Il y a 2 mois, j’ai fais une transition avec une belle équipe d’Amicoursiens en participant au Marathon du Médoc : week-end de fête inoubliable… 
 
Lorsque l’idée est venue de « coacher » quelqu’un et faire profiter de mon expérience, j’ai tout de suite accepté pensant que cette nouvelle forme de participation pouvait être enrichissante pour la personne  » coachée  » comme pour moi.
 
J’ai souvent vu courir Fernande aux entraînements, mais aussi à Viriat, au lac d’Aiguebelette… Je me disais qu’il était possible pour elle de passer en dessous des 4 h. Plus la date du 8 novembre approche, plus j’ai des doutes. Sur moi : Si on ne réussissait pas… Sur la météo qui prévoyait du vent… Un peu stressé, c’est vrai, jusqu’au moment du départ : Si je perdais le groupe des yeux et qu’on ne se retrouve pas, chacun ferait sa course de son côté…
 
Et voilà, nous prenons le départ ensemble, chacun en pleine forme et prêts à relever le défi : nous visons les 3 h 59. Je m’aperçois assez vite que c’est plus difficile que prévu pour moi de m’adapter à la vitesse de Fernande. Malgré notre entraînement le jeudi précédent, seuls pour quelques tours sur le stade pour  » régler cette vitesse « , je pars trop vite par rapport au tableau des allures que j’avais préparé. Elle me dit être bien, mais au bout d’une dizaine de km, nous avons 5 mn d’avance !. Je me répète plusieurs fois :  » On va trop vite, il faut garder ces 5 mn si la fin du parcours est difficile et courir plus régulier « . Nous reprenons un rythme plus juste par rapport à notre tableau. Le premier semi passé, pas de problème, la même énergie, la même forme pour nous deux. Je dois avouer que j’ai bien profité du paysage tout en contrôlant notre allure et en gérant également les ravitaillements. Dès le départ, j’explique à Fernande que les coureurs se déplacent pour la plupart aux tables de ravitaillement, qu’elle doit rester au milieu de la route restée libre. Je prends de l’avance pour aller chercher nos boissons, oranges, sucres… et je la retrouve au milieu de la chaussée.

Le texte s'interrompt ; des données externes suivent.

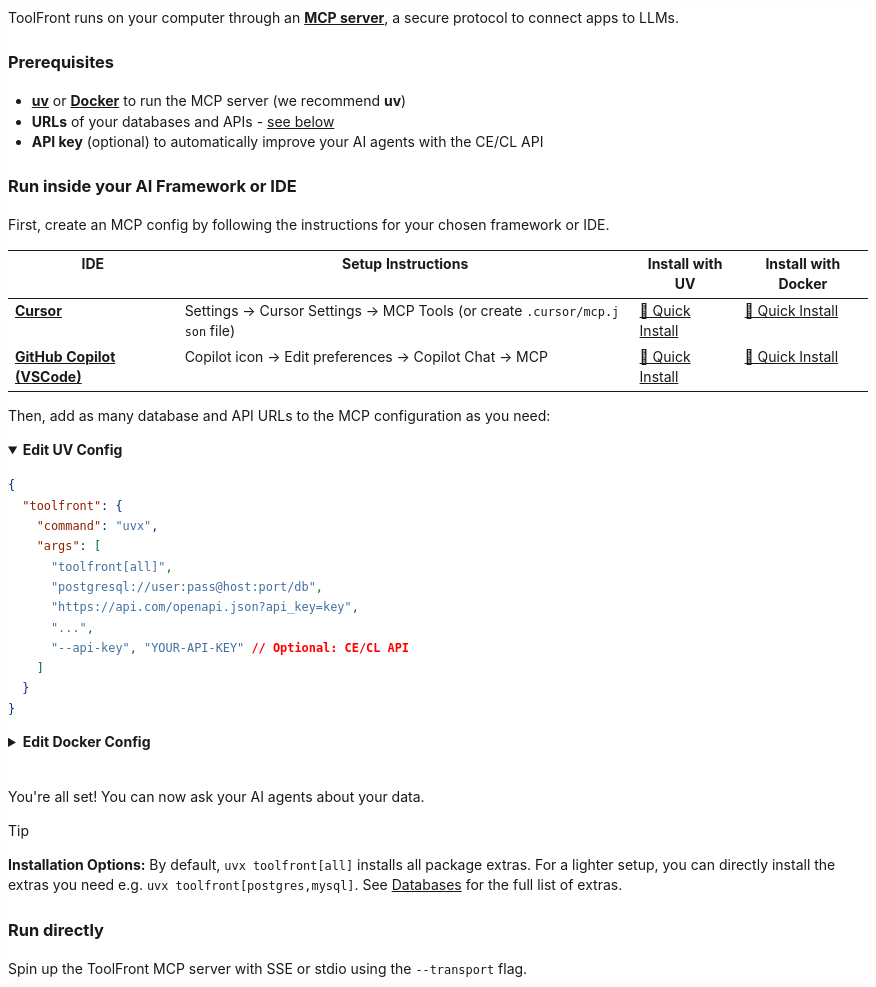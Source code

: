 ToolFront runs on your computer through an **[MCP server](https://modelcontextprotocol.io/)**, a secure protocol to connect apps to LLMs.

### Prerequisites

- **[uv](https://docs.astral.sh/uv/)** or **[Docker](https://www.docker.com/)** to run the MCP server (we recommend **uv**)
- **URLs** of your databases and APIs - [see below](#data-sources)
- **API key** (optional) to automatically improve your AI agents with the CE/CL API


### Run inside your AI Framework or IDE

First, create an MCP config by following the instructions for your chosen framework or IDE. 

| IDE | Setup Instructions | Install with UV | Install with Docker |
|-----|-------------------|-----------------|-------------------|
| [**Cursor**](https://docs.cursor.com/context/model-context-protocol#manual-configuration) | Settings → Cursor Settings → MCP Tools (or create `.cursor/mcp.json` file) | [🔗 Quick Install](https://cursor.com/install-mcp?name=toolfront&config=eyJjb21tYW5kIjoidXZ4IiwiYXJncyI6WyJ0b29sZnJvbnRbYWxsXSIsIkRBVEFCQVNFLVVSTCIsIkFQSS1VUkwiLCItLWFwaS1rZXkiLCJZT1VSLUFQSS1LRVkiXX0=) | [🔗 Quick Install](https://cursor.com/install-mcp?name=toolfront&config=eyJjb21tYW5kIjoiZG9ja2VyIiwiYXJncyI6WyJydW4iLCItaSIsImFudGlkbWcvdG9vbGZyb250IiwiREFUQUJBU0UtVVJMIiwiQVBJLVVSTCIsIi0tYXBpLWtleSIsIllPVVItQVBJLUtFWSJdfQ==) |
| [**GitHub Copilot (VSCode)**](https://docs.github.com/en/copilot/customizing-copilot/using-model-context-protocol/extending-copilot-chat-with-mcp) | Copilot icon → Edit preferences → Copilot Chat → MCP | [🔗 Quick Install](https://insiders.vscode.dev/redirect/mcp/install?name=toolfront&config=%7B%22command%22%3A%22uvx%22%2C%22args%22%3A%5B%22toolfront%5Ball%5D%22%2C%22DATABASE-URL%22%2C%22API-URL%22%2C%22--api-key%22%2C%22YOUR-API-KEY%22%5D%7D) | [🔗 Quick Install](https://insiders.vscode.dev/redirect/mcp/install?name=toolfront&config=%7B%22command%22%3A%22docker%22%2C%22args%22%3A%5B%22run%22%2C%22-i%22%2C%22antidmg/toolfront%22%2C%22DATABASE-URL%22%2C%22API-URL%22%2C%22--api-key%22%2C%22YOUR-API-KEY%22%5D%7D) |

Then, add as many database and API URLs to the MCP configuration as you need:

<details open>
<summary><strong>Edit UV Config</strong></summary>

```json
{
  "toolfront": {
    "command": "uvx",
    "args": [
      "toolfront[all]",
      "postgresql://user:pass@host:port/db",
      "https://api.com/openapi.json?api_key=key",
      "...",
      "--api-key", "YOUR-API-KEY" // Optional: CE/CL API
    ]
  }
}
```

</details>

<details><summary><strong>Edit Docker Config</strong></summary></details>
<br>

You're all set! You can now ask your AI agents about your data.

> [!TIP]
> **Installation Options:** By default, `uvx toolfront[all]` installs all package extras. For a lighter setup, you can directly install the extras you need e.g. `uvx toolfront[postgres,mysql]`. See [Databases](#databases) for the full list of extras.

### Run directly

Spin up the ToolFront MCP server with SSE or stdio using the `--transport` flag.
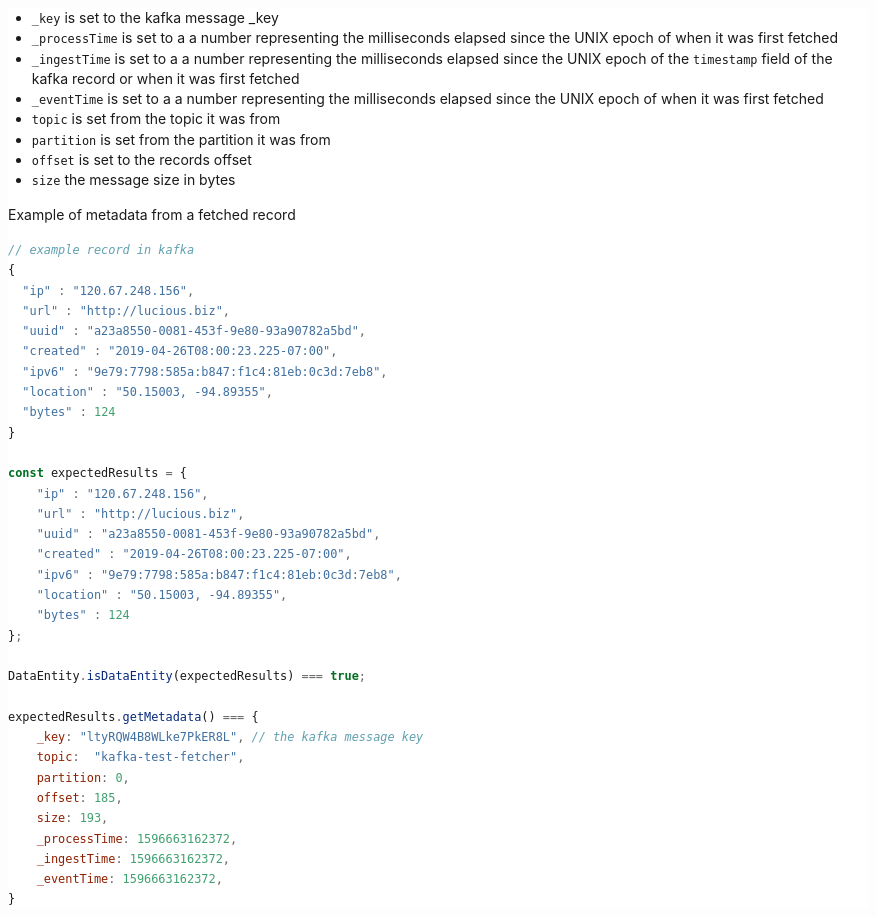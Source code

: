 - `_key` is set to the kafka message _key
- `_processTime` is set to a a number representing the milliseconds elapsed since the UNIX epoch of when it was first fetched
- `_ingestTime` is set to a a number representing the milliseconds elapsed since the UNIX epoch of the `timestamp` field of the kafka record or when it was first fetched
- `_eventTime`  is set to a a number representing the milliseconds elapsed since the UNIX epoch of when it was first fetched
- `topic` is set from the topic it was from
- `partition` is set from the partition it was from
- `offset` is set to the records offset
- `size` the message size in bytes

Example of metadata from a fetched record
```javascript
// example record in kafka
{
  "ip" : "120.67.248.156",
  "url" : "http://lucious.biz",
  "uuid" : "a23a8550-0081-453f-9e80-93a90782a5bd",
  "created" : "2019-04-26T08:00:23.225-07:00",
  "ipv6" : "9e79:7798:585a:b847:f1c4:81eb:0c3d:7eb8",
  "location" : "50.15003, -94.89355",
  "bytes" : 124
}

const expectedResults = {
    "ip" : "120.67.248.156",
    "url" : "http://lucious.biz",
    "uuid" : "a23a8550-0081-453f-9e80-93a90782a5bd",
    "created" : "2019-04-26T08:00:23.225-07:00",
    "ipv6" : "9e79:7798:585a:b847:f1c4:81eb:0c3d:7eb8",
    "location" : "50.15003, -94.89355",
    "bytes" : 124
};

DataEntity.isDataEntity(expectedResults) === true;

expectedResults.getMetadata() === {
    _key: "ltyRQW4B8WLke7PkER8L", // the kafka message key
    topic:  "kafka-test-fetcher",
    partition: 0,
    offset: 185,
    size: 193,
    _processTime: 1596663162372,
    _ingestTime: 1596663162372,
    _eventTime: 1596663162372,
}
```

Je lui donne aussi quelques astuces comme pincer son gobelet avant de boire sur le coté pour éviter d’avaler de l’air avec la boisson. Plus loin, je lui demande de modifier par moment sa façon de  » toucher  » le sol en courant car comme beaucoup, on  » tape  » avec la chaussure à plat et c’est bien agréable, de temps en temps, de changer en déroulant le pied du talon jusqu’aux orteils.
 
Arrivés au 30ème km, notre allure toujours régulière, toujours nos 5 mn d’avance. Nous nous attaquons au plus difficile de la course. On vient de passer une première côte, Fernande semble encore en bonne forme et continue de doubler malgré un enchaînement de montées et de faux plat pas évidents. Au 33/34ème km, je m’aperçois à son visage, que la fatigue se fait sentir, c’est bien normal. J’essaie de la rassurer, on voit déjà des arrêts sur le bord de la route et nous nous courons encore, on va y arriver. Plus loin, beaucoup se font faire des massages, s’arrêtent, continuent mais en marchant… Il faut tenir. Je me mets un peu en retrait en disant :  » Si tu veux ralentir et profiter de notre avance pour te détendre un peu… « . Mais elle continue, toujours au même rythme, sans rien dire, elle continue à doubler. Je suis fasciné. On se dit :  » on a passé le 37ème, on a passé le 38ème « . Aux 2 derniers ravitaillements, Fernande fait enfin une pause. Sur la distance effectuée, ce seront les 2 seules pauses. Environ 30 secondes au total. Nous reprenons la route. On aperçoit au loin le palais des festivals de Cannes donc la zone d’arrivée. Dernier kilomètre et Fernande double toujours avec un peu de mal c’est vrai car les spectateurs se resserrent au milieu de la route. A peine 2 mètres de largeur à l’approche de l’arrivée. Nous arrivons à doubler encore quelques marcheurs en demandant aux spectateurs de se pousser. Puis, c’est le dernier virage. C’est maintenant main dans la main que nous arrivons sur ce tapis rouge et que nous franchissons le portique d’arrivée en 3 h 55 mn. Nous avons réussi à garder nos 5 mn jusqu’au bout et pour la première fois, Fernande va voir sur son temps un 3 au lieu d’un 4. Bravo. Quelle émotion ensuite sitôt la ligne franchie. Pour l’un comme pour l’autre. Fernande gagnait 8 mn sur son meilleur temps précédant et moi, je m’en serai tellement voulu que quelqu’un me fasse confiance, et si ça n’avait pas marché…
 
Pour cette réussite à ma première expérience de « coach ». Pour ce courage malgré la fatigue des derniers km, je remercie encore Fernande de m’avoir fait vivre cette belle aventure. J’espère bien avoir prochainement une photo de notre passage de la ligne d’arrivée…
Paris 2010 !!! Je suis prêt pour le pari…
Jean-Michel.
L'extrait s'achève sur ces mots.